Clements and Tribe translate and reconfigure pre-existing cinematic texts. Clements examines the spaces of cinematic melodrama, mapping the interior environments in which these films unfold. In her 20-foot drawing Mrs. Jessica Drummond (My Reputation, 1946) — which was included in the 2010 Whitney Biennial — Clements references the Barbara Stanwyck film. Using only black ballpoint pen she stitches together a panoramic view of the protagonist’s bedroom. Clements’s architectural interiors challenge the conventions of drawing: folded, pressed, creased, and hanging loosely, they cover the walls like textured fabric. Additional works in the exhibition demonstrate the delicacy with which Clements employs color inks and washes.

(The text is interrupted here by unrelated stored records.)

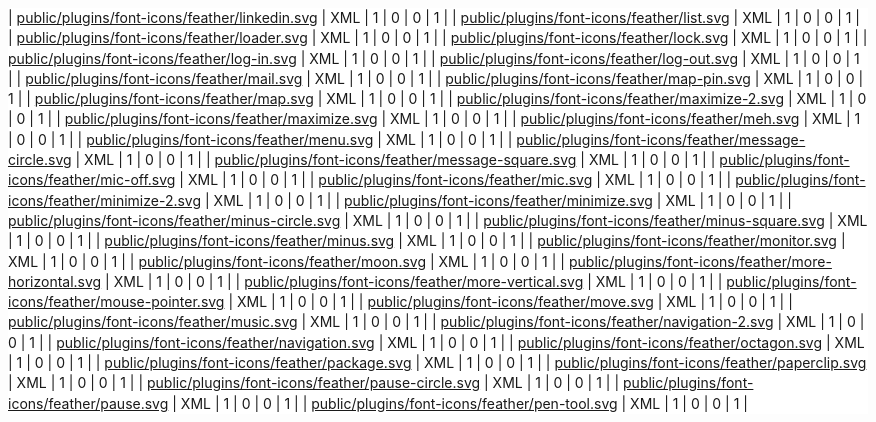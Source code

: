 | [public/plugins/font-icons/feather/linkedin.svg](/public/plugins/font-icons/feather/linkedin.svg) | XML | 1 | 0 | 0 | 1 |
| [public/plugins/font-icons/feather/list.svg](/public/plugins/font-icons/feather/list.svg) | XML | 1 | 0 | 0 | 1 |
| [public/plugins/font-icons/feather/loader.svg](/public/plugins/font-icons/feather/loader.svg) | XML | 1 | 0 | 0 | 1 |
| [public/plugins/font-icons/feather/lock.svg](/public/plugins/font-icons/feather/lock.svg) | XML | 1 | 0 | 0 | 1 |
| [public/plugins/font-icons/feather/log-in.svg](/public/plugins/font-icons/feather/log-in.svg) | XML | 1 | 0 | 0 | 1 |
| [public/plugins/font-icons/feather/log-out.svg](/public/plugins/font-icons/feather/log-out.svg) | XML | 1 | 0 | 0 | 1 |
| [public/plugins/font-icons/feather/mail.svg](/public/plugins/font-icons/feather/mail.svg) | XML | 1 | 0 | 0 | 1 |
| [public/plugins/font-icons/feather/map-pin.svg](/public/plugins/font-icons/feather/map-pin.svg) | XML | 1 | 0 | 0 | 1 |
| [public/plugins/font-icons/feather/map.svg](/public/plugins/font-icons/feather/map.svg) | XML | 1 | 0 | 0 | 1 |
| [public/plugins/font-icons/feather/maximize-2.svg](/public/plugins/font-icons/feather/maximize-2.svg) | XML | 1 | 0 | 0 | 1 |
| [public/plugins/font-icons/feather/maximize.svg](/public/plugins/font-icons/feather/maximize.svg) | XML | 1 | 0 | 0 | 1 |
| [public/plugins/font-icons/feather/meh.svg](/public/plugins/font-icons/feather/meh.svg) | XML | 1 | 0 | 0 | 1 |
| [public/plugins/font-icons/feather/menu.svg](/public/plugins/font-icons/feather/menu.svg) | XML | 1 | 0 | 0 | 1 |
| [public/plugins/font-icons/feather/message-circle.svg](/public/plugins/font-icons/feather/message-circle.svg) | XML | 1 | 0 | 0 | 1 |
| [public/plugins/font-icons/feather/message-square.svg](/public/plugins/font-icons/feather/message-square.svg) | XML | 1 | 0 | 0 | 1 |
| [public/plugins/font-icons/feather/mic-off.svg](/public/plugins/font-icons/feather/mic-off.svg) | XML | 1 | 0 | 0 | 1 |
| [public/plugins/font-icons/feather/mic.svg](/public/plugins/font-icons/feather/mic.svg) | XML | 1 | 0 | 0 | 1 |
| [public/plugins/font-icons/feather/minimize-2.svg](/public/plugins/font-icons/feather/minimize-2.svg) | XML | 1 | 0 | 0 | 1 |
| [public/plugins/font-icons/feather/minimize.svg](/public/plugins/font-icons/feather/minimize.svg) | XML | 1 | 0 | 0 | 1 |
| [public/plugins/font-icons/feather/minus-circle.svg](/public/plugins/font-icons/feather/minus-circle.svg) | XML | 1 | 0 | 0 | 1 |
| [public/plugins/font-icons/feather/minus-square.svg](/public/plugins/font-icons/feather/minus-square.svg) | XML | 1 | 0 | 0 | 1 |
| [public/plugins/font-icons/feather/minus.svg](/public/plugins/font-icons/feather/minus.svg) | XML | 1 | 0 | 0 | 1 |
| [public/plugins/font-icons/feather/monitor.svg](/public/plugins/font-icons/feather/monitor.svg) | XML | 1 | 0 | 0 | 1 |
| [public/plugins/font-icons/feather/moon.svg](/public/plugins/font-icons/feather/moon.svg) | XML | 1 | 0 | 0 | 1 |
| [public/plugins/font-icons/feather/more-horizontal.svg](/public/plugins/font-icons/feather/more-horizontal.svg) | XML | 1 | 0 | 0 | 1 |
| [public/plugins/font-icons/feather/more-vertical.svg](/public/plugins/font-icons/feather/more-vertical.svg) | XML | 1 | 0 | 0 | 1 |
| [public/plugins/font-icons/feather/mouse-pointer.svg](/public/plugins/font-icons/feather/mouse-pointer.svg) | XML | 1 | 0 | 0 | 1 |
| [public/plugins/font-icons/feather/move.svg](/public/plugins/font-icons/feather/move.svg) | XML | 1 | 0 | 0 | 1 |
| [public/plugins/font-icons/feather/music.svg](/public/plugins/font-icons/feather/music.svg) | XML | 1 | 0 | 0 | 1 |
| [public/plugins/font-icons/feather/navigation-2.svg](/public/plugins/font-icons/feather/navigation-2.svg) | XML | 1 | 0 | 0 | 1 |
| [public/plugins/font-icons/feather/navigation.svg](/public/plugins/font-icons/feather/navigation.svg) | XML | 1 | 0 | 0 | 1 |
| [public/plugins/font-icons/feather/octagon.svg](/public/plugins/font-icons/feather/octagon.svg) | XML | 1 | 0 | 0 | 1 |
| [public/plugins/font-icons/feather/package.svg](/public/plugins/font-icons/feather/package.svg) | XML | 1 | 0 | 0 | 1 |
| [public/plugins/font-icons/feather/paperclip.svg](/public/plugins/font-icons/feather/paperclip.svg) | XML | 1 | 0 | 0 | 1 |
| [public/plugins/font-icons/feather/pause-circle.svg](/public/plugins/font-icons/feather/pause-circle.svg) | XML | 1 | 0 | 0 | 1 |
| [public/plugins/font-icons/feather/pause.svg](/public/plugins/font-icons/feather/pause.svg) | XML | 1 | 0 | 0 | 1 |
| [public/plugins/font-icons/feather/pen-tool.svg](/public/plugins/font-icons/feather/pen-tool.svg) | XML | 1 | 0 | 0 | 1 |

Kerry Tribe will present There Will Be ________, a half-hour video that conflates the real and fictional histories of the Greystone Mansion in Beverly Hills. Used as a backdrop for numerous Hollywood films — from The Big Lebowski to There Will be Blood — Greystone Mansion was also the site of a real-life drama: a double murder. Tribe unites these histories by using dialogue drawn from the commercial films to script five competing and plausible accounts of the murders, which she films in the mansion. The evolving scenarios and repeated dialogue create a sense of confusion that speaks to the slippery slope of truth and fiction and how media can obscure our remembrances of past events.